The Grieve danced, net spinning, trident flicking like a serpent’s tongue. He caught the Wolf’s first sword, wrenched it away, and for one perfect moment, the crowd saw the man —the Grieve lowered his trident, offering mercy.
He called himself Vex. Not the Vex she knew—the sardonic, scarred Blade who taught her to move in darkness. This Vex was twenty years younger, his jaw still clean of the deep furrow that would later hold a blade’s kiss. He wore the bronze manica on his right arm, the mesh thick with dried sweat, and his chest was a tapestry of old wounds and older sigils: a wolf’s skull, a broken chain, the word Numen scratched in crude ink above his heart. nevernight chronicles vk
“I’m watching for the moment they stop being people,” she said. The Grieve danced, net spinning, trident flicking like
The sound was wet. Final. The Grieve collapsed, and the Wolf was on him, not killing, not yet—breaking. Joints. Ribs. Fingers. The crowd’s roar climbed from excitement to bloodlust to a terrible, ecstatic scream. Mia watched the Grieve’s eyes. At first, they were human. Pained, defiant, pleading. Then, somewhere between the third rib and the shattered jaw, they went flat . The same flatness she’d seen in her mother’s eyes on the gallows. The moment the soul unspools. Not the Vex she knew—the sardonic, scarred Blade
Vex laughed, a sound like grinding gravel. “Everyone in the vomitorium is a shadow, girl. The sun doesn’t touch us here. That’s the point.” He finally glanced back. His eyes were the same grey as the sea before a squall. “You’re not a gambler. Not a whore looking to wet her sandals in a champion’s blood. So why are you here?”

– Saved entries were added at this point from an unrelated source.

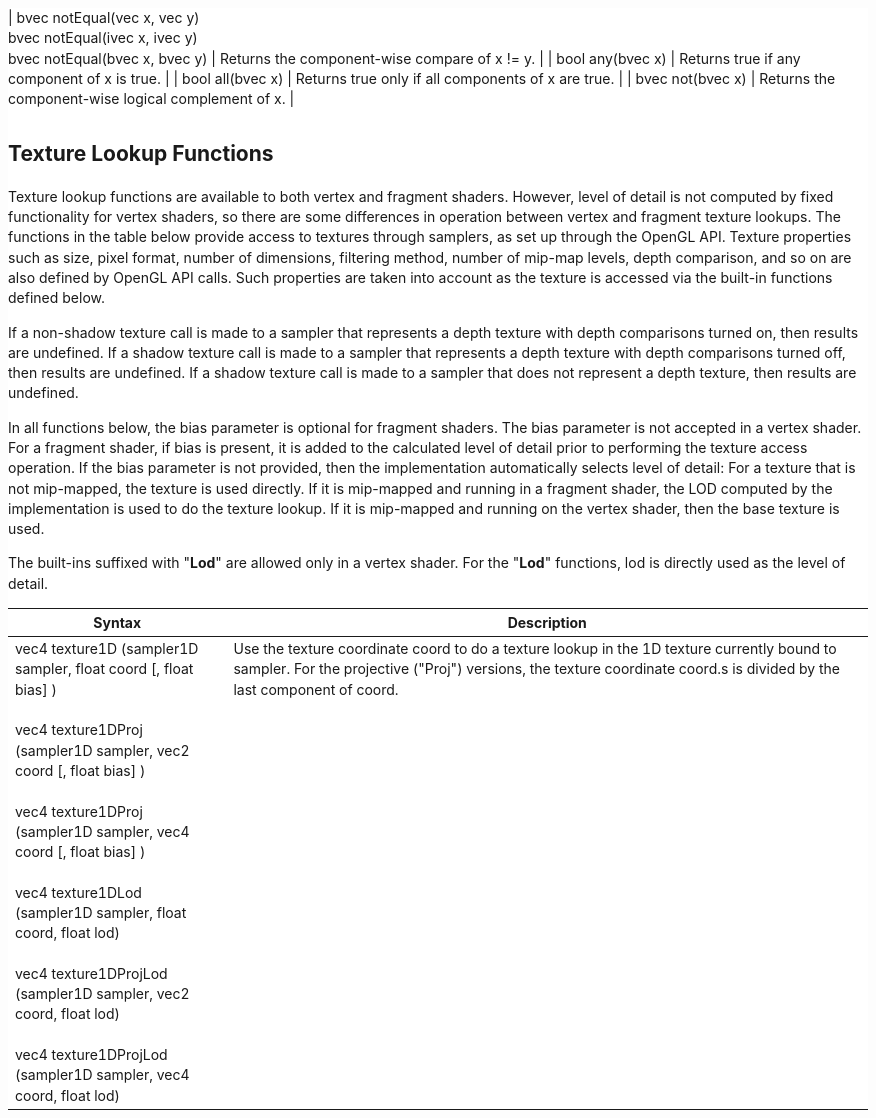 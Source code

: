 | bvec notEqual(vec x, vec y) <br />bvec notEqual(ivec x, ivec y) <br />bvec notEqual(bvec x, bvec y) | Returns the component-wise compare of x != y.       |
| bool any(bvec x)                                                                                | Returns true if any component of x is true.         |
| bool all(bvec x)                                                                                | Returns true only if all components of x are true.  |
| bvec not(bvec x)                                                                                | Returns the component-wise logical complement of x. |

## Texture Lookup Functions

Texture lookup functions are available to both vertex and fragment shaders. However, level of detail is not computed by fixed functionality for vertex shaders, so there are some differences in operation between vertex and fragment texture lookups. The functions in the table below provide access to textures through samplers, as set up through the OpenGL API. Texture properties such as size, pixel format, number of dimensions, filtering method, number of mip-map levels, depth comparison, and so on are also defined by OpenGL API calls. Such properties are taken into account as the texture is accessed via the built-in functions defined below.

If a non-shadow texture call is made to a sampler that represents a depth texture with depth comparisons turned on, then results are undefined. If a shadow texture call is made to a sampler that represents a depth texture with depth comparisons turned off, then results are undefined. If a shadow texture call is made to a sampler that does not represent a depth texture, then results are undefined.

In all functions below, the bias parameter is optional for fragment shaders. The bias parameter is not accepted in a vertex shader. For a fragment shader, if bias is present, it is added to the calculated level of detail prior to performing the texture access operation. If the bias parameter is not provided, then the implementation automatically selects level of detail: For a texture that is not mip-mapped, the texture is used directly. If it is mip-mapped and running in a fragment shader, the LOD computed by the implementation is used to do the texture lookup. If it is mip-mapped and running on the vertex shader, then the base texture is used.

The built-ins suffixed with "**Lod**" are allowed only in a vertex shader. For the "**Lod**" functions, lod is directly used as the level of detail.

| Syntax                                                                                                                                                                                                                                                                                                                                                                                                                                                                                                                                                                                                   | Description                                                                                                                                                                                                                                                                                                                                                                                                                                                                                                                               |
| -------------------------------------------------------------------------------------------------------------------------------------------------------------------------------------------------------------------------------------------------------------------------------------------------------------------------------------------------------------------------------------------------------------------------------------------------------------------------------------------------------------------------------------------------------------------------------------------------------- | ----------------------------------------------------------------------------------------------------------------------------------------------------------------------------------------------------------------------------------------------------------------------------------------------------------------------------------------------------------------------------------------------------------------------------------------------------------------------------------------------------------------------------------------- |
| vec4 texture1D (sampler1D sampler, float coord [, float bias] )<br /><br />vec4 texture1DProj (sampler1D sampler, vec2 coord [, float bias] )<br /><br />vec4 texture1DProj (sampler1D sampler, vec4 coord [, float bias] )<br /><br />vec4 texture1DLod (sampler1D sampler, float coord, float lod)<br /><br />vec4 texture1DProjLod (sampler1D sampler, vec2 coord, float lod)<br /><br />vec4 texture1DProjLod (sampler1D sampler, vec4 coord, float lod)                                                                                                                                                                 | Use the texture coordinate coord to do a texture lookup in the 1D texture currently bound to sampler. For the projective ("Proj") versions, the texture coordinate coord.s is divided by the last component of coord.                                                                                                                                                                                                                                                                                                                     |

Mia Corvere, newly made Blade of the Red Church, had expected the floor of the greatest killing ground in the Republic to be stained the colour of old wine. Instead, it was the pale gold of a Bleak Tide morning, raked smooth by slaves in tunics of rust and grey. The twin suns, Truedark and Easthome, hammered down from a bruised sky, and the shadows beneath the marble benches were sharp as shards of obsidian.
The fight lasted seventeen heartbeats.